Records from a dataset

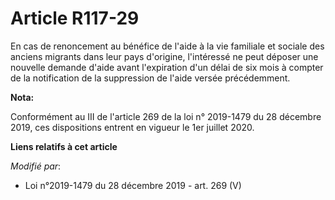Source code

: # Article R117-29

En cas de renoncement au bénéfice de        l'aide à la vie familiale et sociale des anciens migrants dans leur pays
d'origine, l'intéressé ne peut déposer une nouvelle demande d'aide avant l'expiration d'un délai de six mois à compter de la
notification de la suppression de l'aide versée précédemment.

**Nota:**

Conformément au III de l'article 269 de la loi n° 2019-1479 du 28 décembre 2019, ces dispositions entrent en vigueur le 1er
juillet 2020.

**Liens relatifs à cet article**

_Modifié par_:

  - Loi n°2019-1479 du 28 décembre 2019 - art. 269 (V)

==

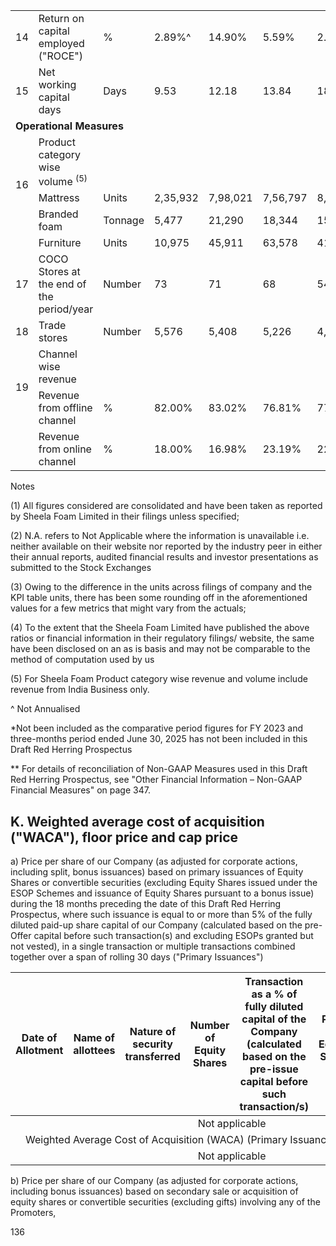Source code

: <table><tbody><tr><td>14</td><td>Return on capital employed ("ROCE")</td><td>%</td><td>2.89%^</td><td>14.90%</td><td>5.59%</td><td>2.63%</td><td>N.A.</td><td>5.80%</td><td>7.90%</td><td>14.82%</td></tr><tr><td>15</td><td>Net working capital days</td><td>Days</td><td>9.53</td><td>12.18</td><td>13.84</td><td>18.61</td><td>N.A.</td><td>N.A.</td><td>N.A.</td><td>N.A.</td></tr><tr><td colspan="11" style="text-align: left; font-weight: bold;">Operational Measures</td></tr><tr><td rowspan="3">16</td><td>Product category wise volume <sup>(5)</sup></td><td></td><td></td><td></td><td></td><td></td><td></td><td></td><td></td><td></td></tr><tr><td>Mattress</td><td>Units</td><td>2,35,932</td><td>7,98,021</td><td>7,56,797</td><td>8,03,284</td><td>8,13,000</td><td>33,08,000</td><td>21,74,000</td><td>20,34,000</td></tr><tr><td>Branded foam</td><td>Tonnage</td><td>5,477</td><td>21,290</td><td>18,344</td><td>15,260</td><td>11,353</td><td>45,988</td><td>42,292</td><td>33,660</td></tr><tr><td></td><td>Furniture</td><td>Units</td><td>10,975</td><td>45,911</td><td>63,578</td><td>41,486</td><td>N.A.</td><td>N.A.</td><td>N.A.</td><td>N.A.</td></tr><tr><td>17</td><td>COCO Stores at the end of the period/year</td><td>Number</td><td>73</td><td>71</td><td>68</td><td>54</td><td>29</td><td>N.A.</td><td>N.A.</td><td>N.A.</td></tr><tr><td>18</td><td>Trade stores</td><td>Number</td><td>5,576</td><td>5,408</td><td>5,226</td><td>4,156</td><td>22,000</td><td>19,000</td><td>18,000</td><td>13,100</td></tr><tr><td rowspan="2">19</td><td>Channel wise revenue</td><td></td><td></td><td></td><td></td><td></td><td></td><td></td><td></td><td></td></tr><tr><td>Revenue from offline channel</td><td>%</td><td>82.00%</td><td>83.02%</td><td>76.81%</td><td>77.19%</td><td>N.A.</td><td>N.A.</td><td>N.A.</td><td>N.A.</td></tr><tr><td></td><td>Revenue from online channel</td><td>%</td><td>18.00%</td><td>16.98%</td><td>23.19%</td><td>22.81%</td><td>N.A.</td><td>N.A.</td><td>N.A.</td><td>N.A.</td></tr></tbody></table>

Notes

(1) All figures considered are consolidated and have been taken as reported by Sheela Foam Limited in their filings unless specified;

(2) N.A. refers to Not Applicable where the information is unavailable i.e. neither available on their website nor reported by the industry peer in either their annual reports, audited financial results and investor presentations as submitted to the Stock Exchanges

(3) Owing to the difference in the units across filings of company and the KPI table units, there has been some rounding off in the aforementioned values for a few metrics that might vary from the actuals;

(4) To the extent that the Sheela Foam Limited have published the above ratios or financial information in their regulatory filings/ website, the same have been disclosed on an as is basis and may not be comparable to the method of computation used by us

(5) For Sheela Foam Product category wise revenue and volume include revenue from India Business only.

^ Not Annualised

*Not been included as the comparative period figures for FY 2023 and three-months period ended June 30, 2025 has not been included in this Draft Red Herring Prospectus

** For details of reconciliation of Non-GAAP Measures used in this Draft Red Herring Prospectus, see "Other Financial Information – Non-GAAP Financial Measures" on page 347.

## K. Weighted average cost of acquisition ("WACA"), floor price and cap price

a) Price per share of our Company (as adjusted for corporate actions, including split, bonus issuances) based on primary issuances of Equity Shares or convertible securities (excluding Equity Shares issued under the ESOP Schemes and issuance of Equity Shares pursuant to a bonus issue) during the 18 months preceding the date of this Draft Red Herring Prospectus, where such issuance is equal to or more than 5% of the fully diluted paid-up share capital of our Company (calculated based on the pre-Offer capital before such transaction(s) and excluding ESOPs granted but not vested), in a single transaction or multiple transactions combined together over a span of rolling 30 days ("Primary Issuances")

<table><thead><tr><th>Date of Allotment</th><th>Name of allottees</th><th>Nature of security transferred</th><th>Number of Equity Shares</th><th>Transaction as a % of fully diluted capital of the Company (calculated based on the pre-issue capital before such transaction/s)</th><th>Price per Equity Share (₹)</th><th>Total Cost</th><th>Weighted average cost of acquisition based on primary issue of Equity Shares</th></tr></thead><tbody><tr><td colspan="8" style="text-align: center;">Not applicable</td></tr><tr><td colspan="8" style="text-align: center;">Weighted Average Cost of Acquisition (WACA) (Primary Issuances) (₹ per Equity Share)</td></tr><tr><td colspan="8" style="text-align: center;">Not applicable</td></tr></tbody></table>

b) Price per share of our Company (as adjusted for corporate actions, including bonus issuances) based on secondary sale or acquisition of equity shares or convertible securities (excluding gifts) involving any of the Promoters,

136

[How to complete this task]: The word "décembre" appears in some of the lines above. Copy those lines.

[Problem solution]:
Conformément au III de l'article 269 de la loi n° 2019-1479 du 28 décembre 2019, ces dispositions entrent en vigueur le 1er
  - Loi n°2019-1479 du 28 décembre 2019 - art. 269 (V)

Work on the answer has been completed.